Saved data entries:
====

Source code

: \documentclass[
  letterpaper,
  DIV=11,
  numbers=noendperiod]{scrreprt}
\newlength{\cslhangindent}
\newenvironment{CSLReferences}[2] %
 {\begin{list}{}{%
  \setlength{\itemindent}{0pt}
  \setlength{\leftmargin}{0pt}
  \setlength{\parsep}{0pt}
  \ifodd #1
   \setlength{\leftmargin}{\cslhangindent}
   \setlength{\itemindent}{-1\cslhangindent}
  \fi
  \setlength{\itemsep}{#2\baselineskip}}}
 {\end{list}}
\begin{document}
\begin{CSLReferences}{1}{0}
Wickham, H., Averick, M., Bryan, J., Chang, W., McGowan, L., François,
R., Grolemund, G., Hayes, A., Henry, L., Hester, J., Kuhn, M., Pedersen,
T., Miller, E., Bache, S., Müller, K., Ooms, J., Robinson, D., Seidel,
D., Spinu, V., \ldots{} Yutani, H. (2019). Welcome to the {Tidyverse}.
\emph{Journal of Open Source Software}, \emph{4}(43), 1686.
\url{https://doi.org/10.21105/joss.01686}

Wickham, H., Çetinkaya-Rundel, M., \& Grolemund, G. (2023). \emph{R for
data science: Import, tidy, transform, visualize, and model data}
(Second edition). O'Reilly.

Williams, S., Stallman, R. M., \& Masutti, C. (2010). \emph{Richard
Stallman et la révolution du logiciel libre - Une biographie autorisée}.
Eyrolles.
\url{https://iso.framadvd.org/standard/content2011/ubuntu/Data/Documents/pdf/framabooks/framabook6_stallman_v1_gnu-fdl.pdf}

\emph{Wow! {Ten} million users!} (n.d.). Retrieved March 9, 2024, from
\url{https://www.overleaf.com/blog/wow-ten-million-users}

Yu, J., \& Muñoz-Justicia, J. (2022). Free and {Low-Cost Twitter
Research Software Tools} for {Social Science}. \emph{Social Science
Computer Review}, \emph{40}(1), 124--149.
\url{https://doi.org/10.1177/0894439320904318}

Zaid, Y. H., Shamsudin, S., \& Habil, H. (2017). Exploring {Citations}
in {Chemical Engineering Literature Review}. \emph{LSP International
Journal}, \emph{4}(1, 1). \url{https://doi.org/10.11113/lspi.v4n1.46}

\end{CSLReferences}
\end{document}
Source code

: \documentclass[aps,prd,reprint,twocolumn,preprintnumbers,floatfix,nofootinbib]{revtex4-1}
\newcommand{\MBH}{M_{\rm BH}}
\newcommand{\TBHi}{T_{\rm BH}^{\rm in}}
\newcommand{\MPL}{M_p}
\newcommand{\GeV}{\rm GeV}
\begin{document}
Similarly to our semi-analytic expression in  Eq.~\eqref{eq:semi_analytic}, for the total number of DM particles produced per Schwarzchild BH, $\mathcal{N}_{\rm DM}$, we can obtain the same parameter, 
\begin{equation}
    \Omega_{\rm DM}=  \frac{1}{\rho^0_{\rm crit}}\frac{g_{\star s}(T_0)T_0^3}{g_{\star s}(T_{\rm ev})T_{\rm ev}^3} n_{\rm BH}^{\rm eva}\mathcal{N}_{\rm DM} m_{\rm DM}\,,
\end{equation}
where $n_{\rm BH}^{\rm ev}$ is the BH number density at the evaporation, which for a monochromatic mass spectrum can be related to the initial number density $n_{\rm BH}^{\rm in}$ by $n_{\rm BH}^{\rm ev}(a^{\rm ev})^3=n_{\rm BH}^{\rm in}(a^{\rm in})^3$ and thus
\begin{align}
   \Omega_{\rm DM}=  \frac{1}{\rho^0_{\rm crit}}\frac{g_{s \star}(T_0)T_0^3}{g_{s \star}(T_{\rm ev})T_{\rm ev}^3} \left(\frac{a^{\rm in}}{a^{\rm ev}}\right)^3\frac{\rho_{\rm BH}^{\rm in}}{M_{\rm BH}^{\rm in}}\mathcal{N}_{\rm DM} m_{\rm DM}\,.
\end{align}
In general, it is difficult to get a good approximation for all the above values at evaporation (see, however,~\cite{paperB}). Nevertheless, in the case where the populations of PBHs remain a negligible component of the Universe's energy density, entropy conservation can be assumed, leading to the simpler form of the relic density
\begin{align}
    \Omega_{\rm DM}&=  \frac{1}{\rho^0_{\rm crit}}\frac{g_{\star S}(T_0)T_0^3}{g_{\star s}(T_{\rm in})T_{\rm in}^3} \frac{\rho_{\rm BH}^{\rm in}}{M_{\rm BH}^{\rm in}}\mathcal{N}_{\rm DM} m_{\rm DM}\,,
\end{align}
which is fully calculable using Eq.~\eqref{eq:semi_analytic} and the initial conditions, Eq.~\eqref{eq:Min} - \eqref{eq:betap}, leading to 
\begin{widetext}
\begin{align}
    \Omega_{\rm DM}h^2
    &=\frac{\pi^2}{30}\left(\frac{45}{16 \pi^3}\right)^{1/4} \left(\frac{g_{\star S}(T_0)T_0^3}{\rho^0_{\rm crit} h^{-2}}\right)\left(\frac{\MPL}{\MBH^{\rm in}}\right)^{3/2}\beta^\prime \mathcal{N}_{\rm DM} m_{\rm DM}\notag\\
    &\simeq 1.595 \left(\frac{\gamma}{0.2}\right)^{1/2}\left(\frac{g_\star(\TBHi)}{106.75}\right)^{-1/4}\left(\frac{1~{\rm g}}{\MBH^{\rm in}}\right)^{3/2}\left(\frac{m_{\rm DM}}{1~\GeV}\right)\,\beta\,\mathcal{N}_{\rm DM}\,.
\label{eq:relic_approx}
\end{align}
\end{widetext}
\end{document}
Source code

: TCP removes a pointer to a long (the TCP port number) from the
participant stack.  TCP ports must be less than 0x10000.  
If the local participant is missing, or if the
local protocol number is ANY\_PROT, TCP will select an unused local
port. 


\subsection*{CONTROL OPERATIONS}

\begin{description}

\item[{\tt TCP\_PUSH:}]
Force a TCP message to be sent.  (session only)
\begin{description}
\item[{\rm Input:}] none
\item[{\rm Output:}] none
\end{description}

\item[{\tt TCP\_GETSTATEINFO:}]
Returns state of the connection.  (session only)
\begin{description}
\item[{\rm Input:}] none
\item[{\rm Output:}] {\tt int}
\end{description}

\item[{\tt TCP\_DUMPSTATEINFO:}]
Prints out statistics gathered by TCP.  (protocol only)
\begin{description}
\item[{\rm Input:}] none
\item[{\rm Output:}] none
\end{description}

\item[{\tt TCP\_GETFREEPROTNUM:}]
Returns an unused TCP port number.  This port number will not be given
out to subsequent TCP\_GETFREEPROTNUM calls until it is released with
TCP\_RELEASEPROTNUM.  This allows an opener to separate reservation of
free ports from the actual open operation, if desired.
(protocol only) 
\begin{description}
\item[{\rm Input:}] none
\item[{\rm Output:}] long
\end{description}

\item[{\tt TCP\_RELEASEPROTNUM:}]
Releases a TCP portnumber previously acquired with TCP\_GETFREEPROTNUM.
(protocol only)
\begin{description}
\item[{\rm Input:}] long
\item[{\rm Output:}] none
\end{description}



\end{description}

====

Look for the string "eqref" in the records, and copy every line where it is found.

* _Solution to the problem_
Similarly to our semi-analytic expression in  Eq.~\eqref{eq:semi_analytic}, for the total number of DM particles produced per Schwarzchild BH, $\mathcal{N}_{\rm DM}$, we can obtain the same parameter, 
which is fully calculable using Eq.~\eqref{eq:semi_analytic} and the initial conditions, Eq.~\eqref{eq:Min} - \eqref{eq:betap}, leading to 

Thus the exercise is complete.